Barring the lowbrow title, Demick’s prose provides a marvellous insight into a nation that is obsessed with isolating and oppressing its citizens. The euphoria that gripped the nation in July 1994 when Kim Il-Sung died is brilliantly described. It’s as if people lost the reason to live. “Whether it was due to shock or suffering, many older North Koreans suffered heart attacks and strokes during this period of mourning — so much so that there was a marked increase in the death rate in the immediate aftermath. Many others showed their distress by killing themselves. They jumped from the tops of buildings, a favourite method of suicide in North Korea since nobody had sleeping pills and only soldiers had guns with bullets. Others just starved themselves.”

This is the closest anyone can come to understanding the psyche of North Korea. Here’s a nation where people are starving and are earning one dollar a month but its leaders are busy rubbing their “enemies” the wrong way. The presumed North Korean attack in March on the Cheonan, a South Korean warship — and the firing of artillery at a South Korean island in November — is one of the heaviest attacks on its neighbour since the Korean War ended in 1953. Both have been widely condemned. Kim Jong-il is unfazed, though, and recently anointed his son Kim Jong-Un as the new leader.
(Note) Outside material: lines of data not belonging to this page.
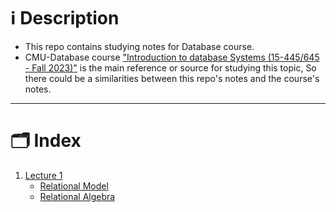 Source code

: # ℹ️ Description
- This repo contains studying notes for Database course.
- CMU-Database course ["Introduction to database Systems (15-445/645 - Fall 2023)"](https://15445.courses.cs.cmu.edu/fall2023/) is the main reference or source for studying this topic, So there could be a similarities between this repo's notes and the course's notes.

--- 
# 🗂️ Index
1. [Lecture 1](/Lecture-1/)
    - [Relational Model](/Lecture-1/Relational%20Model.md)
    - [Relational Algebra](/Lecture-1/Relational%20Algebra.md)




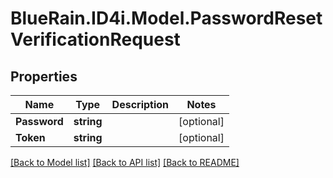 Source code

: # BlueRain.ID4i.Model.PasswordResetVerificationRequest
## Properties

Name | Type | Description | Notes
------------ | ------------- | ------------- | -------------
**Password** | **string** |  | [optional] 
**Token** | **string** |  | [optional] 

[[Back to Model list]](../README.md#documentation-for-models) [[Back to API list]](../README.md#documentation-for-api-endpoints) [[Back to README]](../README.md)

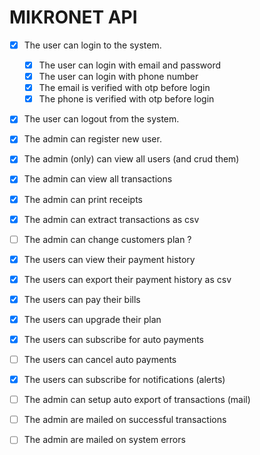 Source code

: # MIKRONET API

- [x] The user can login to the system.
  - [x] The user can login with email and password
  - [x] The user can login with phone number
  - [x] The email is verified with otp before login
  - [x] The phone is verified with otp before login
- [x] The user can logout from the system.

- [x] The admin can register new user.
- [x] The admin (only) can view all users (and crud them)
- [x] The admin can view all transactions
- [x] The admin can print receipts
- [x] The admin can extract transactions as csv
- [ ] The admin can change customers plan ?

- [x] The users can view their payment history
- [x] The users can export their payment history as csv

- [x] The users can pay their bills
- [x] The users can upgrade their plan
- [x] The users can subscribe for auto payments
- [ ] The users can cancel auto payments

- [x] The users can subscribe for notifications (alerts)

- [ ] The admin can setup auto export of transactions (mail)
- [ ] The admin are mailed on successful transactions
- [ ] The admin are mailed on system errors

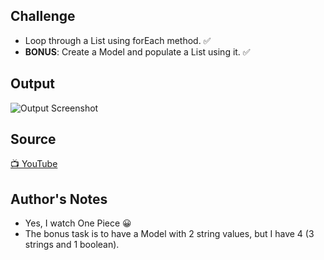 ## Challenge
- Loop through a List using forEach method. ✅
- **BONUS**: Create a Model and populate a List using it.  ✅


## Output

![Output Screenshot](https://github.com/jscastanos/TCWeeklyChallenges/blob/master/1%20-%20Foreach/screenshot.JPG)

## Source
[📺 YouTube](https://www.youtube.com/watch?v=pxdwwgIja5Q&list=PLLWMQd6PeGY1VcJGocm1wwtFCZUrh2sc9)


## Author's Notes
- Yes, I watch One Piece 😀
- The bonus task is to have a Model with 2 string values, but I have 4 (3 strings and 1 boolean).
Barring China, North Korea is not left with any trading partners and is turning into a veritable Zimbabwe or maybe even worse. To think of it, till the late 60s, North Korea was way more prosperous than its southern counterpart. But while South Korea started currying favours from western nations, Kim Il-Sung ensured North Korea remained a relic of the communist past. But the relentless brainwashing continued.

Government newspapers described miracles that were conjured out of thin air. A turbulent sea instantly became calm when sailors sang hymns to Kim Il-Sung. When in the demilitarised zone, a mysterious fog descended that saved him from potential assassination by South Korean snipers. At the birth of Kim Jong-il, a bright star was to be seen in the sky (North Korea is probably the only country on Twitter that spouts propaganda the way lava oozes out of an active volcano).

And the unwitting people never questioned these lies on steroids. To think of it, questioning is ruled out judging by the fact that everyone is a potential traitor and everyone is a potential informer. The lives that Demick chose to narrate are equally heartbreaking but there is an undercurrent of melancholic optimism throughout the book that really makes Demick’s writing sing.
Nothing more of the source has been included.